17 septiembre, 2018

Dos ministros, un solo dolor de cabeza para Duque

La designación de los ministros de Defensa, Guillermo Botero y de Hacienda, Alberto Carrasquilla, se ha convertido en un verdadero dolor de cabeza para el Presidente Iván Duque, cada semana tiene que apagar los incendios por sus declaraciones destempladas, denuncias de corrupción o conflicto de intereses.
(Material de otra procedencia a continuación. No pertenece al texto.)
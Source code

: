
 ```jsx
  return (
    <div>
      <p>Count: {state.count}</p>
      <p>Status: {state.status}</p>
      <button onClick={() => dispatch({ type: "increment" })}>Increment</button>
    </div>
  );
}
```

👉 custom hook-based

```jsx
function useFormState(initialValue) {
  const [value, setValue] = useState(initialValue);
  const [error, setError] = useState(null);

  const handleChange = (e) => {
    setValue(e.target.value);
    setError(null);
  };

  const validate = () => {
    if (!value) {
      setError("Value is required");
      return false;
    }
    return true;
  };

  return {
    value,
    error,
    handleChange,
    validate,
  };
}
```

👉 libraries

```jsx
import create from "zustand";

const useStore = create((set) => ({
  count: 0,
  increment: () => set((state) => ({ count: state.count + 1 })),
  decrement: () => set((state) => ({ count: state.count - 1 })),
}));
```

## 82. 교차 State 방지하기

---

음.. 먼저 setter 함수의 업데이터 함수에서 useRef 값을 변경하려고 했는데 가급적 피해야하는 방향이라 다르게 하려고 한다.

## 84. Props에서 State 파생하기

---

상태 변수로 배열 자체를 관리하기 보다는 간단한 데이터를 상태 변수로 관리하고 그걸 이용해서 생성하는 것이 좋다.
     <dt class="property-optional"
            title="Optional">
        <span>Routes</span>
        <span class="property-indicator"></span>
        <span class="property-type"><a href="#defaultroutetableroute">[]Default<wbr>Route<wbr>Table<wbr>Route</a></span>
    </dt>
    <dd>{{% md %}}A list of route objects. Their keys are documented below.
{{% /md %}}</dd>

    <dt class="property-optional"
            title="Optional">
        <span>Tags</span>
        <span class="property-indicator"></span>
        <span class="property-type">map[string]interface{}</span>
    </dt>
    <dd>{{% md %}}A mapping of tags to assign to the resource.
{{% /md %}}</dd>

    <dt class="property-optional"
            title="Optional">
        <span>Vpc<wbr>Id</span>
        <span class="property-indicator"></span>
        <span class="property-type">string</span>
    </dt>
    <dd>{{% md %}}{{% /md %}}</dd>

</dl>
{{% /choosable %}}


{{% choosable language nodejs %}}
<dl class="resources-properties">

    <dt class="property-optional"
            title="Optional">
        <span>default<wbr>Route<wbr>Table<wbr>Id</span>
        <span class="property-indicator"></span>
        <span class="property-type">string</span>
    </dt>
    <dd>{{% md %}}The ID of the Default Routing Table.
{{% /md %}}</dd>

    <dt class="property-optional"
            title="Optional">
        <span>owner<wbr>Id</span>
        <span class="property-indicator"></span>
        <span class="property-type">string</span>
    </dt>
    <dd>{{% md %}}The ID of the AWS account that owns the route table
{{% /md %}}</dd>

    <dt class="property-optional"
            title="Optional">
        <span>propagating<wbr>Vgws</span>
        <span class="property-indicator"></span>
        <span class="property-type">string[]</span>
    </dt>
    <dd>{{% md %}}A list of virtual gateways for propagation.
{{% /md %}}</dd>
Botero, excultivador de flores, se ha movido muy bien […]

La designación de los ministros de Defensa, Guillermo Botero y de Hacienda, Alberto Carrasquilla, se ha convertido en un verdadero dolor de cabeza para el Presidente Iván Duque, cada semana tiene que apagar los incendios por sus declaraciones destempladas, denuncias de corrupción o conflicto de intereses.

Botero, excultivador de flores, se ha movido muy bien en el mundo de los comerciantes, no cayó muy bien en el alto mando militar, fue presidente de Fenalco y su mayor carta de presentación para llegar al ministerio fue ser enemigo del expresidente Juan Manuel Santos y además, contar con la bendición de la vicepresidenta Marta Lucia Ramírez; en cuanto a su experiencia en el campo militar; ni siquiera prestó el servicio y no sabe lo que es cargar un fusil; Botero puede saber de promociones de cucos o temas asociados al comercio y la canasta familiar, pero de defensa nacional, geopolítica, estrategia militar y liderazgo para motivar y dirigir una tropa no tiene idea; su principal falla es que es deslenguado y comete torpezas, perfectas para armar alboroto mediático y de paso, le dan munición a la oposición para atacar al gobierno. Un ejemplo fue decir que había que regular la protesta social, al día siguiente de haberse posesionado y un mes después, sin despeinarse, complementa con que dicha protesta está financiada por grupos al margen de la ley; Botero es un ministro del pasado, perdido en un gobierno de tecnócratas que quieren proyectar dinamismo y resultados inmediatos, no sabe cómo organizar sus ideas, sin hoja de ruta y menos en tiempos de posconflicto, tiene un desgaste altísimo y se nota lento y poco ajustado a la realidad política y militar del país, es más, se está manejando peor que el saliente, Luis Carlos Villegas, que ya es mucho decir.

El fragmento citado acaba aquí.